▶ **Input for this task**
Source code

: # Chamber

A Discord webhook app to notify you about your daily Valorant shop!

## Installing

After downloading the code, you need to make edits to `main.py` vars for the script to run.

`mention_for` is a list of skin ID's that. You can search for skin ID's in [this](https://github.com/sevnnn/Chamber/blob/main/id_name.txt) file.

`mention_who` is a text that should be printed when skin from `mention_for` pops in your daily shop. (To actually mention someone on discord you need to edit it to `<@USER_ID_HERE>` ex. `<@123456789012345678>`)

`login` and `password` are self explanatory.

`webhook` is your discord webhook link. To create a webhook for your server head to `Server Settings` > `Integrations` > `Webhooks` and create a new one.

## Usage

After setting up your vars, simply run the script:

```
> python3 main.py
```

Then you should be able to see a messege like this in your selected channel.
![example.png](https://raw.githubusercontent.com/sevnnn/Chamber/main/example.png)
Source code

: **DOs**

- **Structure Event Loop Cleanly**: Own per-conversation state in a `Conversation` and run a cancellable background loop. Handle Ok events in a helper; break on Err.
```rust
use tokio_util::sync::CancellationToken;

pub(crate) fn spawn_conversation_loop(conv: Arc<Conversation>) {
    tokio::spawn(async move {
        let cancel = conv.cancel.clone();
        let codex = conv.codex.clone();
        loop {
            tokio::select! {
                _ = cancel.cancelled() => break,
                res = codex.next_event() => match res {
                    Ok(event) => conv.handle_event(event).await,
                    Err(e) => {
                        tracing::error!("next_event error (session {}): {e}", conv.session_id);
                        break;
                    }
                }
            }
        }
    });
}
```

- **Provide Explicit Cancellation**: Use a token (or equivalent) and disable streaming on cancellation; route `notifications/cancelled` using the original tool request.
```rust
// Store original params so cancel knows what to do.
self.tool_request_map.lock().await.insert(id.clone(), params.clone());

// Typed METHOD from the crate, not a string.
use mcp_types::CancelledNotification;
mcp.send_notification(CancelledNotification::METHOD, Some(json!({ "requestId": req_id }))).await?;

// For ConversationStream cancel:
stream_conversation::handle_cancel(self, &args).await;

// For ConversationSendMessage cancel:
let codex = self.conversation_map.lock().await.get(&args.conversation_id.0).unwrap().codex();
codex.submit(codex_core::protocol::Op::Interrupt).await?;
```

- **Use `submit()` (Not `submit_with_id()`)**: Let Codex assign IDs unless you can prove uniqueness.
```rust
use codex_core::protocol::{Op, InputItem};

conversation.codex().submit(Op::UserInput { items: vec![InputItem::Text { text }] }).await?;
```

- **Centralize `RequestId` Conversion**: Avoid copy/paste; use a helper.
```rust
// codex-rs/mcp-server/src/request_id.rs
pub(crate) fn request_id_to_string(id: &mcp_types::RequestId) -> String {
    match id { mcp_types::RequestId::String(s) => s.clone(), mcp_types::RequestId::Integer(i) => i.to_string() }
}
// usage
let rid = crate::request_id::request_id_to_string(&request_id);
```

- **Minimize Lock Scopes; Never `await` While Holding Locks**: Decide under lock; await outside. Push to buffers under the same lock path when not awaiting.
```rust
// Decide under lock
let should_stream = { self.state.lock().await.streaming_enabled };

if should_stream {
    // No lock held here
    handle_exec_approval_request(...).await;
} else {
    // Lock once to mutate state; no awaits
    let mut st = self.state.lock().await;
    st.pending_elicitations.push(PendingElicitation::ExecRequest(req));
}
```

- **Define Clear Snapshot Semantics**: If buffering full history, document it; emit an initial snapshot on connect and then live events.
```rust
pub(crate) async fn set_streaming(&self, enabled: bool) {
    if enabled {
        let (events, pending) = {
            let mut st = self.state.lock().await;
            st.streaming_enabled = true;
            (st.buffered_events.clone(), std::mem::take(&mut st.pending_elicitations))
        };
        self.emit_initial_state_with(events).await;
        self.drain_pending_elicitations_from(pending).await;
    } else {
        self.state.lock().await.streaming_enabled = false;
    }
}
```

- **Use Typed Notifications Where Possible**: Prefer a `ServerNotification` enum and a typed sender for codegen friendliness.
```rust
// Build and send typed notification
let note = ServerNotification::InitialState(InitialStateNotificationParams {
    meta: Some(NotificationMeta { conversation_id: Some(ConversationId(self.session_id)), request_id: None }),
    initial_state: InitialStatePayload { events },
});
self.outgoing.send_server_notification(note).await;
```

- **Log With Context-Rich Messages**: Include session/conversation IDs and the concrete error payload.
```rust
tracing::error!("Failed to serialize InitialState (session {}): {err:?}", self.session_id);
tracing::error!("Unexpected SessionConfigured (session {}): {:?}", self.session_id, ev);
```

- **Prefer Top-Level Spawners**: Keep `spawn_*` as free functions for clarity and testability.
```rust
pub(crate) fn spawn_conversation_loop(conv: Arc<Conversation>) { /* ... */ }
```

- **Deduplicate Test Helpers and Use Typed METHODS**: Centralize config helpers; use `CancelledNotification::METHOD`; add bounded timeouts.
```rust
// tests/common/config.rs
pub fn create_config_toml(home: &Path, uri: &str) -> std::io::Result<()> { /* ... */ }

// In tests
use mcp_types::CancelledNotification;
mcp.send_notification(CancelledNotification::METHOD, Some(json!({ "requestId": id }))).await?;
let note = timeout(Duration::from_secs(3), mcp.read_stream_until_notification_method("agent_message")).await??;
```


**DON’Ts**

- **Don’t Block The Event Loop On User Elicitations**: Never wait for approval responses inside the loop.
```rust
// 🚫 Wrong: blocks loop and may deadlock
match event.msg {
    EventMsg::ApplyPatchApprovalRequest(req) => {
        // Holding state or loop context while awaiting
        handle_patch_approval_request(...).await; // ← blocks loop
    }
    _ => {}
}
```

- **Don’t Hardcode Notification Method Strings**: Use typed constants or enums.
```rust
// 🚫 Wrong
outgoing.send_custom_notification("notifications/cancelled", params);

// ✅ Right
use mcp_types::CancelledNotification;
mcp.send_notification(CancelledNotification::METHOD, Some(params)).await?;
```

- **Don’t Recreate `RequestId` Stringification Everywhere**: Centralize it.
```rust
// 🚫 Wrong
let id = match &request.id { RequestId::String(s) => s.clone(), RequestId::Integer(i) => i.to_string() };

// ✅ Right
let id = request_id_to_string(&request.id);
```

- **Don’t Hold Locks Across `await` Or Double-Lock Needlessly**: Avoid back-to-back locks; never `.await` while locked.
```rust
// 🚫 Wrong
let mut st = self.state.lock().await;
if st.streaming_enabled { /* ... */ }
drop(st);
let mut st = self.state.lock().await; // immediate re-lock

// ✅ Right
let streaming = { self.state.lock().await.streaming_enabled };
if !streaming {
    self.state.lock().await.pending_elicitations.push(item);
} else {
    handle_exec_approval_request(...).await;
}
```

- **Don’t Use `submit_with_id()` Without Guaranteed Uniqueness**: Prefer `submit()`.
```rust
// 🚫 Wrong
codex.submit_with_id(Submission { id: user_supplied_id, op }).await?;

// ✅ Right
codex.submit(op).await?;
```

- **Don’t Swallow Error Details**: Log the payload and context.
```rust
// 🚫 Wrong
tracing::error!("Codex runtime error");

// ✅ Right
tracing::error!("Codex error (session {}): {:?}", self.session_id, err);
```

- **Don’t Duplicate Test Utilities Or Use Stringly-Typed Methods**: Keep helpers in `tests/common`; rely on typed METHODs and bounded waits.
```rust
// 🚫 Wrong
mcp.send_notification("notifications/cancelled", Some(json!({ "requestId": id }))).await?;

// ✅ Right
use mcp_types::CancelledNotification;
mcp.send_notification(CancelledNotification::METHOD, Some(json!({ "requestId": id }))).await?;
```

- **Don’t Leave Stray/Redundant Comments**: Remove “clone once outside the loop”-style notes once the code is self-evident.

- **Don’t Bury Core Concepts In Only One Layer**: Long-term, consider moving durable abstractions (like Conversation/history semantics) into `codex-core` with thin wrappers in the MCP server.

▶ **Activity**
Copy the records above faithfully. Begin at their first line, end at the line containing "After downloading the", and include nothing else.

▶ **Your response**
Source code

: # Chamber

A Discord webhook app to notify you about your daily Valorant shop!

## Installing

After downloading the code, you need to make edits to `main.py` vars for the script to run.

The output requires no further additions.